**Records for the exercise:**
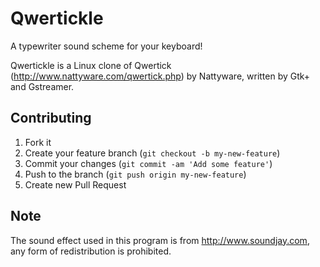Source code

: # Qwertickle
A typewriter sound scheme for your keyboard!

Qwertickle is a Linux clone of Qwertick (http://www.nattyware.com/qwertick.php) by Nattyware, written by Gtk+ and Gstreamer.

## Contributing
1. Fork it
2. Create your feature branch (`git checkout -b my-new-feature`)
3. Commit your changes (`git commit -am 'Add some feature'`)
4. Push to the branch (`git push origin my-new-feature`)
5. Create new Pull Request

## Note
The sound effect used in this program is from http://www.soundjay.com, any form of redistribution is prohibited.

**To do:** Retype the entries above word for word, minus any images.

**Exercise response:**
Source code

: # Qwertickle
A typewriter sound scheme for your keyboard!

Qwertickle is a Linux clone of Qwertick (http://www.nattyware.com/qwertick.php) by Nattyware, written by Gtk+ and Gstreamer.

## Contributing
1. Fork it
2. Create your feature branch (`git checkout -b my-new-feature`)
3. Commit your changes (`git commit -am 'Add some feature'`)
4. Push to the branch (`git push origin my-new-feature`)
5. Create new Pull Request

## Note
The sound effect used in this program is from http://www.soundjay.com, any form of redistribution is prohibited.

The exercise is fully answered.